What is required:
Check every line below for the word "prawoskrętny" and copy the ones that have it.

§ §

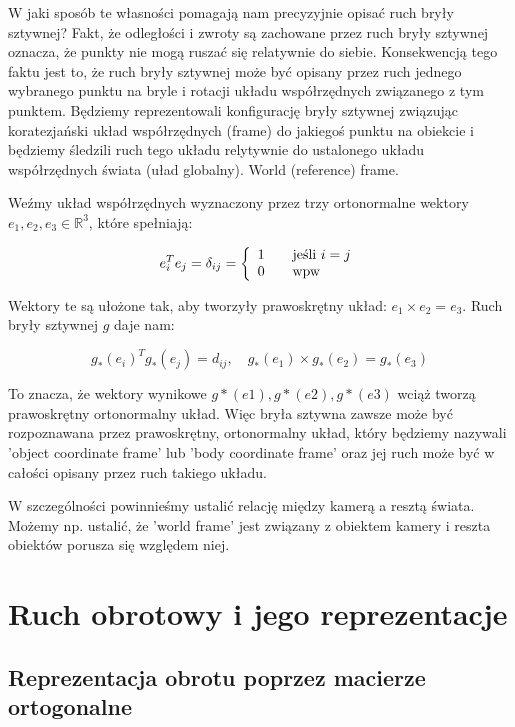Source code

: \documentclass[a4paper,12pt]{article}
\newcommand{\RR}{\mathbb{R}^3}
\begin{document}
W jaki sposób te własności pomagają nam precyzyjnie opisać ruch bryły sztywnej? Fakt, że odległości i zwroty są zachowane przez ruch bryły sztywnej oznacza, że punkty nie mogą ruszać się relatywnie do siebie. Konsekwencją tego faktu jest to, że ruch bryły sztywnej może być opisany przez ruch jednego wybranego punktu na bryle i rotacji układu współrzędnych związanego z tym punktem. Będziemy reprezentowali konfigurację bryły sztywnej związując koratezjański układ współrzędnych (frame) do jakiegoś punktu na obiekcie i będziemy śledzili ruch tego układu relytywnie do ustalonego układu współrzędnych świata (uład globalny). World (reference) frame.

Weźmy układ współrzędnych wyznaczony przez trzy ortonormalne wektory $e_1,e_2,e_3 \in \RR$, które spełniają:

\begin{equation}
e^T_ie_j = \delta_{ij} = \left\{
  \begin{array}{l l}
    1 & \quad \text{jeśli $i=j$}\\
    0 & \quad \text{wpw}\\
  \end{array} \right.
\end{equation}

Wektory te są ułożone tak, aby tworzyły prawoskrętny układ: $e_1 \times e_2 = e_3$. Ruch bryły sztywnej $g$ daje nam:

\begin{equation}
g_*(e_i)^Tg_*(e_j) = d_{ij}, \quad g_*(e_1) \times g_*(e_2) = g_*(e_3)
\end{equation}

To znacza, że wektory wynikowe $g*(e1),g*(e2),g*(e3)$ wciąż tworzą prawoskrętny ortonormalny układ. Więc bryła sztywna zawsze może być rozpoznawana przez prawoskrętny, ortonormalny układ, który będziemy nazywali 'object coordinate frame' lub 'body coordinate frame' oraz jej ruch może być w całości opisany przez ruch takiego układu.

W szczególności powinnieśmy ustalić relację między kamerą a resztą świata. Możemy np. ustalić, że 'world frame' jest związany z obiektem kamery i reszta obiektów porusza się względem niej.


\section{Ruch obrotowy i jego reprezentacje}

\subsection{Reprezentacja obrotu poprzez macierze ortogonalne}
\end{document}
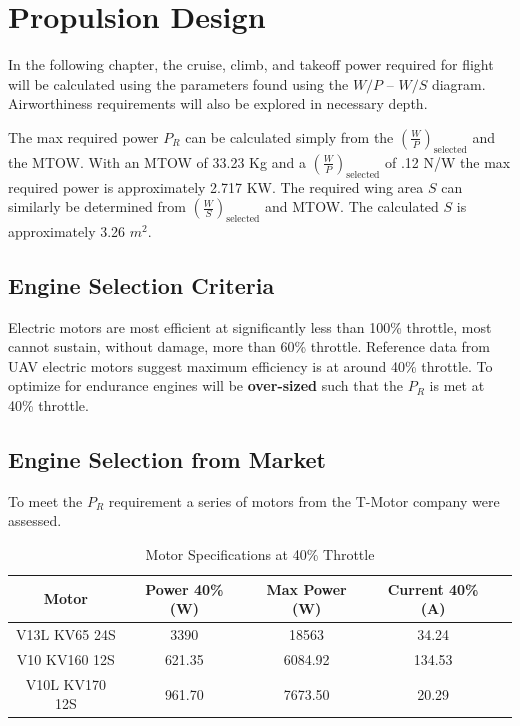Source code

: \documentclass[12pt]{article}
\begin{document}
	\section{Propulsion Design}
	In the following chapter, the cruise, climb, and takeoff power required for flight will be calculated using the parameters found using the $W/P$ – $W/S$ diagram. Airworthiness requirements will also be explored in necessary depth.
	
	The max required power $P_R$ can be calculated simply from the $\left(\frac{W}{P}\right)_{\text{selected}}$ and the MTOW. With an MTOW of 33.23 Kg and a $\left(\frac{W}{P}\right)_{\text{selected}}$ of .12 N/W the max required power is approximately 2.717 KW. The required wing area $S$ can similarly be determined from $\left(\frac{W}{S}\right)_{\text{selected}}$ and MTOW. The calculated $S$ is approximately 3.26 $m^2$.
	
	\subsection{Engine Selection Criteria}
	Electric motors are most efficient at significantly less than 100\% throttle, most cannot sustain, without damage, more than 60\% throttle. Reference data from UAV electric motors suggest maximum efficiency is at around 40\% throttle. To optimize for endurance engines will be \textbf{over-sized} such that the ${P_R}$ is met at 40\% throttle.
	
	\subsection{Engine Selection from Market}
	To meet the $P_R$ requirement a series of motors from the T-Motor company were assessed.
	
	\begin{table}[h!]
		\centering
		\begin{tabular}{|c|c|c|c|c|}
			\hline
			\textbf{Motor} & \textbf{Power 40\% (W)} & \textbf{Max Power (W)} & \textbf{Current 40\% (A)} \\ \hline
			V13L KV65 24S  & 3390   & 18563  & 34.24  \\ \hline
			V10 KV160 12S  & 621.35 & 6084.92 & 134.53 \\ \hline
			V10L KV170 12S & 961.70 & 7673.50 & 20.29  \\ \hline
		\end{tabular}
		\caption{Motor Specifications at 40\% Throttle}
	\end{table}
	
\end{document}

§ §

Result for this task:
Wektory te są ułożone tak, aby tworzyły prawoskrętny układ: $e_1 \times e_2 = e_3$. Ruch bryły sztywnej $g$ daje nam:
To znacza, że wektory wynikowe $g*(e1),g*(e2),g*(e3)$ wciąż tworzą prawoskrętny ortonormalny układ. Więc bryła sztywna zawsze może być rozpoznawana przez prawoskrętny, ortonormalny układ, który będziemy nazywali 'object coordinate frame' lub 'body coordinate frame' oraz jej ruch może być w całości opisany przez ruch takiego układu.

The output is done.